Le salarié demande la confirmation du jugement sauf à obtenir le paiement des sommes de :
- 2 000 € de dommages et intérêts pour prélèvement indu sur le solde de tout compte,
- à titre subsidiaire, 33 785,40 € de dommages et intérêts pour non-respect des critères d'ordre de licenciement,
- 2 200 € en application de l'article 700 du code de procédure civile,
et réclame la délivrance de l'attestation destinée à Pôle emploi et une fiche de paie correspondant aux sommes dues.
Il sera renvoyé pour un plus ample exposé du litige aux conclusions des parties échangées par RPVA les 12 et 13 décembre 2023.
MOTIFS :
La cour constate que le salarié ne demande pas l'infirmation du jugement en ce qu'il a rejeté sa demande en paiement d'indemnité pour travail dissimulé.
Sur le licenciement :
Pour avoir une cause économique, le licenciement pour motif économique doit être consécutif soit à des difficultés économiques, soit à des mutations technologiques, soit à une réorganisation de l'entreprise, soit à une cessation d'activité, la réorganisation, si elle n'est pas justifiée par des difficultés économiques ou par des mutations technologiques, doit être indispensable à la sauvegarde de la compétitivité de l'entreprise ou du secteur d'activité du groupe auquel elle appartient.
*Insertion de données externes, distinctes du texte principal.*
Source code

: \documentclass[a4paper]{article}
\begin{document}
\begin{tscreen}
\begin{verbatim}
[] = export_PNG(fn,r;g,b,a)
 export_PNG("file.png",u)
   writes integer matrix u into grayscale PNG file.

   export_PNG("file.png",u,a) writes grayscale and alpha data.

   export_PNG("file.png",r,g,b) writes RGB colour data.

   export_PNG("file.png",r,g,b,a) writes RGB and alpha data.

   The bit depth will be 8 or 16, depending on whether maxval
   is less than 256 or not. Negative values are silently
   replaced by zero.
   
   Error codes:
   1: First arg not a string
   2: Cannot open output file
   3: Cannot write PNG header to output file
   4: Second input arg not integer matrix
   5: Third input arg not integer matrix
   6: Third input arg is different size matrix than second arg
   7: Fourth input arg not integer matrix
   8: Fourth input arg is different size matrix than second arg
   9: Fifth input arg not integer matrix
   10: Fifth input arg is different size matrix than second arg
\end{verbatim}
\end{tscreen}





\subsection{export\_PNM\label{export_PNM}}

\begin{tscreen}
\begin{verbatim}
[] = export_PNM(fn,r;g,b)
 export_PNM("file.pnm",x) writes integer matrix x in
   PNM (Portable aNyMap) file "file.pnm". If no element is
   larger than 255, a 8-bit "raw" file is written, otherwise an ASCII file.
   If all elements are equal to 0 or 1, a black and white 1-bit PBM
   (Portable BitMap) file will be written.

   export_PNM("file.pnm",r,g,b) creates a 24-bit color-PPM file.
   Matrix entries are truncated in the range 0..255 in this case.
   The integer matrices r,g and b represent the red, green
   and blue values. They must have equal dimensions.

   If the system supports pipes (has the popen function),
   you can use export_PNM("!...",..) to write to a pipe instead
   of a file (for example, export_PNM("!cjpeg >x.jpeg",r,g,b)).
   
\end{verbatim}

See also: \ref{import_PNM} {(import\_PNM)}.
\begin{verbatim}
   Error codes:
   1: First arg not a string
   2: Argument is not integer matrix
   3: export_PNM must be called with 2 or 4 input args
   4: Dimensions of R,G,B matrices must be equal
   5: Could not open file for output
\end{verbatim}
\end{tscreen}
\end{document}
En l'espèce, le salarié soutient, d'abord, avoir été licencié de façon verbale, puis, conteste la cause économique invoquée.
1°) Le salarié se réfère à un mail reçu le 29 août 2019 indiquant notamment: 'enfin, il me semble que vous avez oublié dans votre bureau 1 pied à coulisse, plus carnet de visites + livre + agenda: voulez-vous que je vous les envoie, ou bien, passerez-vous les prendre pour l'entretien prévu dans la convocation le 9 septembre '' et à un autre mail du 30 août 2019 adressé à des fournisseurs énonçant : 'Nous vous informons que notre collaboration avec [H] [V] se termine. [H] quitte donc Méca services. A partir du 1er septembre, je reprends personnellement la gestion des dossiers en cours et à venir et ce, secondé par et en étroite liaison avec [S] [M], chef d'atelier et [X] [R], assistante'.